_WHAT THE TASK REQUIRES_
Give the entries back exactly as they stand, but without pictures.

(Extracted records)
▬▬▬▬▬▬▬▬▬▬

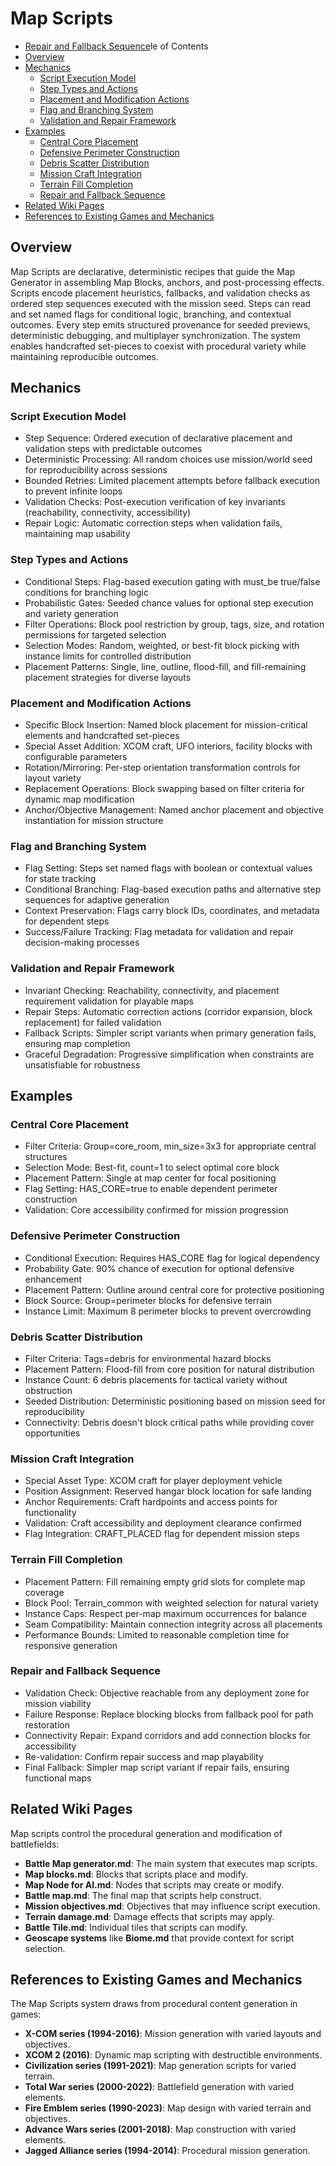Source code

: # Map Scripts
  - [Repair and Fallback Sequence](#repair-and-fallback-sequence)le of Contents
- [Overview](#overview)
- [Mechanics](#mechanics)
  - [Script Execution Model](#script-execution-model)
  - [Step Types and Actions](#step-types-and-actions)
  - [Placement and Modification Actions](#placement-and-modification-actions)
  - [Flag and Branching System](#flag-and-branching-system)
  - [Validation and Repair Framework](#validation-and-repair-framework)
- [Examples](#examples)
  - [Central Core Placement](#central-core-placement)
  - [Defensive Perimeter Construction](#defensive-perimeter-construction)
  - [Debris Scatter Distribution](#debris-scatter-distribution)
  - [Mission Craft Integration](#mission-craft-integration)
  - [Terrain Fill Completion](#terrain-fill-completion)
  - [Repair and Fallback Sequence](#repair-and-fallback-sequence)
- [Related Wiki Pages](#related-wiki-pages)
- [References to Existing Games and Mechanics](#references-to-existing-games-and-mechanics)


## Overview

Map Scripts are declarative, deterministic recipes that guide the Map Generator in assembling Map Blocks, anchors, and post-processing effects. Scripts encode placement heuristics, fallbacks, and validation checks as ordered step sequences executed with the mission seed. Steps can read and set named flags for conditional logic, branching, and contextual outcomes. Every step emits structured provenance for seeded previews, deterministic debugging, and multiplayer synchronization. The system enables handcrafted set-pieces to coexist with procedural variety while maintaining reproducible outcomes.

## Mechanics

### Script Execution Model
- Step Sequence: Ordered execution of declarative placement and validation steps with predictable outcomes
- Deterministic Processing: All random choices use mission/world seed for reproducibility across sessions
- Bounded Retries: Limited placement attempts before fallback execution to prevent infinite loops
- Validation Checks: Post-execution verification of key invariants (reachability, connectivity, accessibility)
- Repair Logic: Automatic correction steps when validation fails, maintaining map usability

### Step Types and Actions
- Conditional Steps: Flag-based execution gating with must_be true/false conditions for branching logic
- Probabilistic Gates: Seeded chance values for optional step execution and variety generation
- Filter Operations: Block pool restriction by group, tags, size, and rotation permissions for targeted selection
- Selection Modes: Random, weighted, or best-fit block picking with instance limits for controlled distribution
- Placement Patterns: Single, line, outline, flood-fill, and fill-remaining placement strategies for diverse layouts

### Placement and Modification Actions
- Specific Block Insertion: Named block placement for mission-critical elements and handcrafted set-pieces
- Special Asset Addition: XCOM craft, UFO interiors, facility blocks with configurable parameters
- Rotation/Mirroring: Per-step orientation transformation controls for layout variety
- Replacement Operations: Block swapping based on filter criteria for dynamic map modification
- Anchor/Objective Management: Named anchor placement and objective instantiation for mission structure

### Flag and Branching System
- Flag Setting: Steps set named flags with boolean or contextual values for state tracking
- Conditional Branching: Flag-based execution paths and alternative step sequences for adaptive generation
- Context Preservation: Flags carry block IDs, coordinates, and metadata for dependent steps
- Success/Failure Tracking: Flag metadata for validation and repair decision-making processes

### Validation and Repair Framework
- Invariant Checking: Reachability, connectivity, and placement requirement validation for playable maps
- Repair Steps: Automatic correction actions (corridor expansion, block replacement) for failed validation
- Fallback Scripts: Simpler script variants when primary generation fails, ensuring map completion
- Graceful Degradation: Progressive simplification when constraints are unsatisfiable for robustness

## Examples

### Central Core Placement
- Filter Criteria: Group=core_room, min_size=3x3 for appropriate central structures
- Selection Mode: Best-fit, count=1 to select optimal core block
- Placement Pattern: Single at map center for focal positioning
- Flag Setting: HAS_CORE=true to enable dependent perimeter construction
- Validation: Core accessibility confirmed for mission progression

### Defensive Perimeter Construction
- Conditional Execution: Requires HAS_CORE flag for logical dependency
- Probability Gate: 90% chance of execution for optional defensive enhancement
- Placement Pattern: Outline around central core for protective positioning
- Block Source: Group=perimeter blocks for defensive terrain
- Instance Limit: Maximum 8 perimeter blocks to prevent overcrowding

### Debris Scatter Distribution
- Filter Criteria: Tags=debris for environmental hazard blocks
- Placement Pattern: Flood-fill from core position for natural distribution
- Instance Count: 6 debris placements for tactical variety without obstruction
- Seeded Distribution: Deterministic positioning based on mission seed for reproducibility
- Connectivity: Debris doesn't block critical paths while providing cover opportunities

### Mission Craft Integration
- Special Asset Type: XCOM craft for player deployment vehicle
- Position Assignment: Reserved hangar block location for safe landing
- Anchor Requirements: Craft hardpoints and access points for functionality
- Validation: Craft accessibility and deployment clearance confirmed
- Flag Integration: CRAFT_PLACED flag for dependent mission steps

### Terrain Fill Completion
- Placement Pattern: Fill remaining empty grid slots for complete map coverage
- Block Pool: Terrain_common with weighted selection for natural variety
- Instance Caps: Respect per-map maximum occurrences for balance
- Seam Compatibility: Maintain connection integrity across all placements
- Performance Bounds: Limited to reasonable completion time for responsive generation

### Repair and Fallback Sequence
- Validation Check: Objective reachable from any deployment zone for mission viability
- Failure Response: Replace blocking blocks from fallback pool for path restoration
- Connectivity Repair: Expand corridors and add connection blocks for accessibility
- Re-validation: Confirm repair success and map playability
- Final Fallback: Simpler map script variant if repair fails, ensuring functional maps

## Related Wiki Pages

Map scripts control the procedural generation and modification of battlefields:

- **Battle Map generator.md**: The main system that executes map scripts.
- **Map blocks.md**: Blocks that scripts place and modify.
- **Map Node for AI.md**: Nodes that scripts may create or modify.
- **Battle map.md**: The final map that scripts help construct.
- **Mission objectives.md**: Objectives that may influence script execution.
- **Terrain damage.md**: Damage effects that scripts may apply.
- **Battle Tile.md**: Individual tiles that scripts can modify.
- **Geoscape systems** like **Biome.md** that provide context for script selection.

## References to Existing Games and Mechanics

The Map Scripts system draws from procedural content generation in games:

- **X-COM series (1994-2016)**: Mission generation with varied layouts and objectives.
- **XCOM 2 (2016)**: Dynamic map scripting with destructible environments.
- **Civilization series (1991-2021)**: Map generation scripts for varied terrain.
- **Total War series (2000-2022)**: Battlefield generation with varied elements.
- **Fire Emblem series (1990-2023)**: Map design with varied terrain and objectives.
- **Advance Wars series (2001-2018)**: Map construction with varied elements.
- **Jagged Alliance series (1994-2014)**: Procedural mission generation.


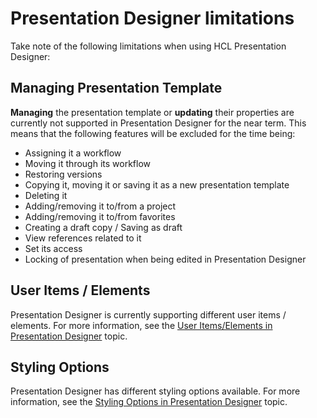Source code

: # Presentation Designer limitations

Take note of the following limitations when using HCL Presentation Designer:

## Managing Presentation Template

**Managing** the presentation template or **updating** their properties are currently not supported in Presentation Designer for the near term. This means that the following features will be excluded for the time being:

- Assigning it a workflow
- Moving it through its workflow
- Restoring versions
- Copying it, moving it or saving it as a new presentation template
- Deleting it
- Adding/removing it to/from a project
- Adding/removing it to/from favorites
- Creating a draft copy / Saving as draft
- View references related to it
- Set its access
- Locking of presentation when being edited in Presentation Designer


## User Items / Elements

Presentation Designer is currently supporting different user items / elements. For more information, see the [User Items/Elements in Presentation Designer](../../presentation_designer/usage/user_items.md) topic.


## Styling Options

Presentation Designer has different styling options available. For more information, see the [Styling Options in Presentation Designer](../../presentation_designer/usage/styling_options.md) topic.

▬▬▬▬▬▬▬▬▬▬

_YOUR RESPONSE_
Source code

: # Map Scripts
  - [Repair and Fallback Sequence](#repair-and-fallback-sequence)le of Contents
- [Overview](#overview)
- [Mechanics](#mechanics)
  - [Script Execution Model](#script-execution-model)
  - [Step Types and Actions](#step-types-and-actions)
  - [Placement and Modification Actions](#placement-and-modification-actions)
  - [Flag and Branching System](#flag-and-branching-system)
  - [Validation and Repair Framework](#validation-and-repair-framework)
- [Examples](#examples)
  - [Central Core Placement](#central-core-placement)
  - [Defensive Perimeter Construction](#defensive-perimeter-construction)
  - [Debris Scatter Distribution](#debris-scatter-distribution)
  - [Mission Craft Integration](#mission-craft-integration)
  - [Terrain Fill Completion](#terrain-fill-completion)
  - [Repair and Fallback Sequence](#repair-and-fallback-sequence)
- [Related Wiki Pages](#related-wiki-pages)
- [References to Existing Games and Mechanics](#references-to-existing-games-and-mechanics)


## Overview

Map Scripts are declarative, deterministic recipes that guide the Map Generator in assembling Map Blocks, anchors, and post-processing effects. Scripts encode placement heuristics, fallbacks, and validation checks as ordered step sequences executed with the mission seed. Steps can read and set named flags for conditional logic, branching, and contextual outcomes. Every step emits structured provenance for seeded previews, deterministic debugging, and multiplayer synchronization. The system enables handcrafted set-pieces to coexist with procedural variety while maintaining reproducible outcomes.

## Mechanics

### Script Execution Model
- Step Sequence: Ordered execution of declarative placement and validation steps with predictable outcomes
- Deterministic Processing: All random choices use mission/world seed for reproducibility across sessions
- Bounded Retries: Limited placement attempts before fallback execution to prevent infinite loops
- Validation Checks: Post-execution verification of key invariants (reachability, connectivity, accessibility)
- Repair Logic: Automatic correction steps when validation fails, maintaining map usability

### Step Types and Actions
- Conditional Steps: Flag-based execution gating with must_be true/false conditions for branching logic
- Probabilistic Gates: Seeded chance values for optional step execution and variety generation
- Filter Operations: Block pool restriction by group, tags, size, and rotation permissions for targeted selection
- Selection Modes: Random, weighted, or best-fit block picking with instance limits for controlled distribution
- Placement Patterns: Single, line, outline, flood-fill, and fill-remaining placement strategies for diverse layouts

### Placement and Modification Actions
- Specific Block Insertion: Named block placement for mission-critical elements and handcrafted set-pieces
- Special Asset Addition: XCOM craft, UFO interiors, facility blocks with configurable parameters
- Rotation/Mirroring: Per-step orientation transformation controls for layout variety
- Replacement Operations: Block swapping based on filter criteria for dynamic map modification
- Anchor/Objective Management: Named anchor placement and objective instantiation for mission structure

### Flag and Branching System
- Flag Setting: Steps set named flags with boolean or contextual values for state tracking
- Conditional Branching: Flag-based execution paths and alternative step sequences for adaptive generation
- Context Preservation: Flags carry block IDs, coordinates, and metadata for dependent steps
- Success/Failure Tracking: Flag metadata for validation and repair decision-making processes

### Validation and Repair Framework
- Invariant Checking: Reachability, connectivity, and placement requirement validation for playable maps
- Repair Steps: Automatic correction actions (corridor expansion, block replacement) for failed validation
- Fallback Scripts: Simpler script variants when primary generation fails, ensuring map completion
- Graceful Degradation: Progressive simplification when constraints are unsatisfiable for robustness

## Examples

### Central Core Placement
- Filter Criteria: Group=core_room, min_size=3x3 for appropriate central structures
- Selection Mode: Best-fit, count=1 to select optimal core block
- Placement Pattern: Single at map center for focal positioning
- Flag Setting: HAS_CORE=true to enable dependent perimeter construction
- Validation: Core accessibility confirmed for mission progression

### Defensive Perimeter Construction
- Conditional Execution: Requires HAS_CORE flag for logical dependency
- Probability Gate: 90% chance of execution for optional defensive enhancement
- Placement Pattern: Outline around central core for protective positioning
- Block Source: Group=perimeter blocks for defensive terrain
- Instance Limit: Maximum 8 perimeter blocks to prevent overcrowding

### Debris Scatter Distribution
- Filter Criteria: Tags=debris for environmental hazard blocks
- Placement Pattern: Flood-fill from core position for natural distribution
- Instance Count: 6 debris placements for tactical variety without obstruction
- Seeded Distribution: Deterministic positioning based on mission seed for reproducibility
- Connectivity: Debris doesn't block critical paths while providing cover opportunities

### Mission Craft Integration
- Special Asset Type: XCOM craft for player deployment vehicle
- Position Assignment: Reserved hangar block location for safe landing
- Anchor Requirements: Craft hardpoints and access points for functionality
- Validation: Craft accessibility and deployment clearance confirmed
- Flag Integration: CRAFT_PLACED flag for dependent mission steps

### Terrain Fill Completion
- Placement Pattern: Fill remaining empty grid slots for complete map coverage
- Block Pool: Terrain_common with weighted selection for natural variety
- Instance Caps: Respect per-map maximum occurrences for balance
- Seam Compatibility: Maintain connection integrity across all placements
- Performance Bounds: Limited to reasonable completion time for responsive generation

### Repair and Fallback Sequence
- Validation Check: Objective reachable from any deployment zone for mission viability
- Failure Response: Replace blocking blocks from fallback pool for path restoration
- Connectivity Repair: Expand corridors and add connection blocks for accessibility
- Re-validation: Confirm repair success and map playability
- Final Fallback: Simpler map script variant if repair fails, ensuring functional maps

## Related Wiki Pages

Map scripts control the procedural generation and modification of battlefields:

- **Battle Map generator.md**: The main system that executes map scripts.
- **Map blocks.md**: Blocks that scripts place and modify.
- **Map Node for AI.md**: Nodes that scripts may create or modify.
- **Battle map.md**: The final map that scripts help construct.
- **Mission objectives.md**: Objectives that may influence script execution.
- **Terrain damage.md**: Damage effects that scripts may apply.
- **Battle Tile.md**: Individual tiles that scripts can modify.
- **Geoscape systems** like **Biome.md** that provide context for script selection.

## References to Existing Games and Mechanics

The Map Scripts system draws from procedural content generation in games:

- **X-COM series (1994-2016)**: Mission generation with varied layouts and objectives.
- **XCOM 2 (2016)**: Dynamic map scripting with destructible environments.
- **Civilization series (1991-2021)**: Map generation scripts for varied terrain.
- **Total War series (2000-2022)**: Battlefield generation with varied elements.
- **Fire Emblem series (1990-2023)**: Map design with varied terrain and objectives.
- **Advance Wars series (2001-2018)**: Map construction with varied elements.
- **Jagged Alliance series (1994-2014)**: Procedural mission generation.


Source code

: # Presentation Designer limitations

Take note of the following limitations when using HCL Presentation Designer:

## Managing Presentation Template

**Managing** the presentation template or **updating** their properties are currently not supported in Presentation Designer for the near term. This means that the following features will be excluded for the time being:

- Assigning it a workflow
- Moving it through its workflow
- Restoring versions
- Copying it, moving it or saving it as a new presentation template
- Deleting it
- Adding/removing it to/from a project
- Adding/removing it to/from favorites
- Creating a draft copy / Saving as draft
- View references related to it
- Set its access
- Locking of presentation when being edited in Presentation Designer


## User Items / Elements

Presentation Designer is currently supporting different user items / elements. For more information, see the [User Items/Elements in Presentation Designer](../../presentation_designer/usage/user_items.md) topic.


## Styling Options

Presentation Designer has different styling options available. For more information, see the [Styling Options in Presentation Designer](../../presentation_designer/usage/styling_options.md) topic.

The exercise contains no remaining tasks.